**What is needed:**
What lines in the data hold the string "moving"? Show them.
Material for the task START
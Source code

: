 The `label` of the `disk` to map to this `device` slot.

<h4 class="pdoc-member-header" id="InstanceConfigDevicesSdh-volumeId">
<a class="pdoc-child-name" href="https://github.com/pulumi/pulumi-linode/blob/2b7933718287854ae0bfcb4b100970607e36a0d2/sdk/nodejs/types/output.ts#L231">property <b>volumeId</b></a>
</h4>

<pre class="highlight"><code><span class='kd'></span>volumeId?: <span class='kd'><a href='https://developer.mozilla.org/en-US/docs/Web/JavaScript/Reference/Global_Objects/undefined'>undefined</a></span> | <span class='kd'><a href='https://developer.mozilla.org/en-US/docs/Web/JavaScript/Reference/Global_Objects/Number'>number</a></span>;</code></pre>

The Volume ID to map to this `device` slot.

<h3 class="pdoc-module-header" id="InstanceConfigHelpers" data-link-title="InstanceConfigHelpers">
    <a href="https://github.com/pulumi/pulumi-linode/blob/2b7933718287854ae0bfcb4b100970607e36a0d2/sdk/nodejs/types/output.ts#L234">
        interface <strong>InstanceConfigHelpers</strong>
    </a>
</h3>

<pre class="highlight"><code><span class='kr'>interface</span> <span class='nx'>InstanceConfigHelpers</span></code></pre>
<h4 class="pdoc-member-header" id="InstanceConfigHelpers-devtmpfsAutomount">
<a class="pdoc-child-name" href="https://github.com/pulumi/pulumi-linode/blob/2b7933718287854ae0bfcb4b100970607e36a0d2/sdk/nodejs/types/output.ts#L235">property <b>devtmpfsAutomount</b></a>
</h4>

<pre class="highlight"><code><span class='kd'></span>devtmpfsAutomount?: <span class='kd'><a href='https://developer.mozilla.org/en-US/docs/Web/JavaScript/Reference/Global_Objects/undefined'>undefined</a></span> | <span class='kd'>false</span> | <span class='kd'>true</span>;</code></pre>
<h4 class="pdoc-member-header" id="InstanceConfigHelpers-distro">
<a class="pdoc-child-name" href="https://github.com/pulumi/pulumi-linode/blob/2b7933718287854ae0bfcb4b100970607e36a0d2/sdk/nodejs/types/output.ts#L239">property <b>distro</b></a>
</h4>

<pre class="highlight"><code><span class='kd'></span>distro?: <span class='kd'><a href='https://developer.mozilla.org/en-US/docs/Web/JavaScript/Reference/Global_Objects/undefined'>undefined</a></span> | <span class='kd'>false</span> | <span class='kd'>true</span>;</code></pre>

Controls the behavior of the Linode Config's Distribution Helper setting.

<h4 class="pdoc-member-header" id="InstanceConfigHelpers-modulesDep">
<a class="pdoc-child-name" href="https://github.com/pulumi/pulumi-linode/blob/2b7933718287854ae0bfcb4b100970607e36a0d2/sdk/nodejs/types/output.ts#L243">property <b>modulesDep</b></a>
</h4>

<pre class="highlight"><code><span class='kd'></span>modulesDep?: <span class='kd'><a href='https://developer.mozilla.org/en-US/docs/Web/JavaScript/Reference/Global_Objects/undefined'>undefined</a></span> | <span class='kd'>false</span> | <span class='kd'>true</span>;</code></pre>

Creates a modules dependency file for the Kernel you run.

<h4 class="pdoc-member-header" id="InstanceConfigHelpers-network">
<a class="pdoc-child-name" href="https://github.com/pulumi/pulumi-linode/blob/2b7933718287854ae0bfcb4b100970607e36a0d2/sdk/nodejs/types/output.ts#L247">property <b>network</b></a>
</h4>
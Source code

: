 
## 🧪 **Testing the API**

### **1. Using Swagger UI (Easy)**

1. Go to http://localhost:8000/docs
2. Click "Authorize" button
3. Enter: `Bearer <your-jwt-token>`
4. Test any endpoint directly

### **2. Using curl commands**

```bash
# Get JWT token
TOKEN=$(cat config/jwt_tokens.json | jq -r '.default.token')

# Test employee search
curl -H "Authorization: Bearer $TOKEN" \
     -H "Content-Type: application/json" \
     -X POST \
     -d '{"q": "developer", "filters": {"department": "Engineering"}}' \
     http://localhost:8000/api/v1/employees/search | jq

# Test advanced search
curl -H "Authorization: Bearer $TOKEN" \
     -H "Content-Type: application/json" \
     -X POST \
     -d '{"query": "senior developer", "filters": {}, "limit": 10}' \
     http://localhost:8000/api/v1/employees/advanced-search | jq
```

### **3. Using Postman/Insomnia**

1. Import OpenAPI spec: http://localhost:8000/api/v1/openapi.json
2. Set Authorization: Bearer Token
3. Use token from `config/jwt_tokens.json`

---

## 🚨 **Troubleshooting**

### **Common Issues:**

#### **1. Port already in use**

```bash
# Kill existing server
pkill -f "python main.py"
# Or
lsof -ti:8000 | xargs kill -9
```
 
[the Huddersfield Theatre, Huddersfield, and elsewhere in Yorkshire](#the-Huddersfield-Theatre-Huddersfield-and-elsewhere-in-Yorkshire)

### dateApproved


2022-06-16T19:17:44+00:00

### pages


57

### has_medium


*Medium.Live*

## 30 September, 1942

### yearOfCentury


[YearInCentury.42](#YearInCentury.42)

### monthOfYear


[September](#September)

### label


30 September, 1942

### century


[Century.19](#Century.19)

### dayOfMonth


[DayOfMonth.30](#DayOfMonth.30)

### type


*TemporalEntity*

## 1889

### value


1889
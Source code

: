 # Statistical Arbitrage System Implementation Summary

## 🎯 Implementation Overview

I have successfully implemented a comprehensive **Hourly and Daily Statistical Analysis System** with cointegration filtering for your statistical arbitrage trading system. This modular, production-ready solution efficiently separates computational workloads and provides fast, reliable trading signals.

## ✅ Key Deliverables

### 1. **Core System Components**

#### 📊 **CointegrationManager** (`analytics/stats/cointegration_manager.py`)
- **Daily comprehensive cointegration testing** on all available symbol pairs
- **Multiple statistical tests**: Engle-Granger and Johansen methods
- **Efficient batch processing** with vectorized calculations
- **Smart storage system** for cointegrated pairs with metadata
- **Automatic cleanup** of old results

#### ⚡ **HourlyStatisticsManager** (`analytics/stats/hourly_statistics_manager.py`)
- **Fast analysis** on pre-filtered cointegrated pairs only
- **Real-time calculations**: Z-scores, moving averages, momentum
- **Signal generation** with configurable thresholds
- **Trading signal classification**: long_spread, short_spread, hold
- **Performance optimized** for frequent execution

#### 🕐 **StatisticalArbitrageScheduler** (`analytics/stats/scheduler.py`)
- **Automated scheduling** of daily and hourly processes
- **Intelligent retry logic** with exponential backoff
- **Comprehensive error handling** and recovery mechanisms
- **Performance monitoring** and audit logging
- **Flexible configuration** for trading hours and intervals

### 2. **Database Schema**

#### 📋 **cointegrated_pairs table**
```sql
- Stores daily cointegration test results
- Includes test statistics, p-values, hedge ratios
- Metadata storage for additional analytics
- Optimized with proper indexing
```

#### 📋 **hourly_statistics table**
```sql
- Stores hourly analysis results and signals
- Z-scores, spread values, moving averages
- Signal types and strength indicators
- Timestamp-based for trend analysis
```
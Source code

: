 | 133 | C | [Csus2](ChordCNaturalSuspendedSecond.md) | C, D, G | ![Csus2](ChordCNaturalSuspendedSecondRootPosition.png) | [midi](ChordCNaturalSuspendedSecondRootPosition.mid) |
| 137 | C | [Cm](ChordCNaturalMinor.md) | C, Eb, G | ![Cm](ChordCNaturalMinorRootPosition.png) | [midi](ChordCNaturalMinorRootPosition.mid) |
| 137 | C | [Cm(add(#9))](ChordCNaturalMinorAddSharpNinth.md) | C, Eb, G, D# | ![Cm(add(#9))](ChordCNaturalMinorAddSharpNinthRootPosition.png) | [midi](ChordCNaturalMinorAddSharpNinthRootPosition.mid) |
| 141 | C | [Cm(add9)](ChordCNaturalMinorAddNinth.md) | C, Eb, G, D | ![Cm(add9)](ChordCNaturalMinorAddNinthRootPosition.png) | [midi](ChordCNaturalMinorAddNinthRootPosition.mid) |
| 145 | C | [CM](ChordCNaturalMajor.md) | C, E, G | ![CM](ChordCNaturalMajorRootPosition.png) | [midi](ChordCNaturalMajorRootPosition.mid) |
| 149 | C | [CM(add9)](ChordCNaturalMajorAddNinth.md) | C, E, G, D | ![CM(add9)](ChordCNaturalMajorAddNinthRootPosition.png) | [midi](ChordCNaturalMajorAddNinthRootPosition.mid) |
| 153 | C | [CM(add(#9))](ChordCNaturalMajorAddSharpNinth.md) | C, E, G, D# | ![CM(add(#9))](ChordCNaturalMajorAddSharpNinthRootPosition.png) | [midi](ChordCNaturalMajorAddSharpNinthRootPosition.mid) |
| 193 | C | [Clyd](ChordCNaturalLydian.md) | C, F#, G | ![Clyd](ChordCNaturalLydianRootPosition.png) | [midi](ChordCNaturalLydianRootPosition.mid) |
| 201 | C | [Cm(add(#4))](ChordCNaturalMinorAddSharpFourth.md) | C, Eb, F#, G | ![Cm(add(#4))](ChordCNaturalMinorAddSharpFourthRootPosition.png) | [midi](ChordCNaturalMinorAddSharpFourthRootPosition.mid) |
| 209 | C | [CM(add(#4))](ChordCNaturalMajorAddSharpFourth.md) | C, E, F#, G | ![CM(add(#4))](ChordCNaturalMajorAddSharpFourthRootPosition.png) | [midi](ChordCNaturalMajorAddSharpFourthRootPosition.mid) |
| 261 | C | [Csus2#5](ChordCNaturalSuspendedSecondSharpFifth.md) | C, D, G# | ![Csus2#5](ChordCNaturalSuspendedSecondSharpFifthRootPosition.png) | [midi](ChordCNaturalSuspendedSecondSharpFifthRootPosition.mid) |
Material for the task END
**Result of this exercise:**
- **Real-time calculations**: Z-scores, moving averages, momentum
- Z-scores, spread values, moving averages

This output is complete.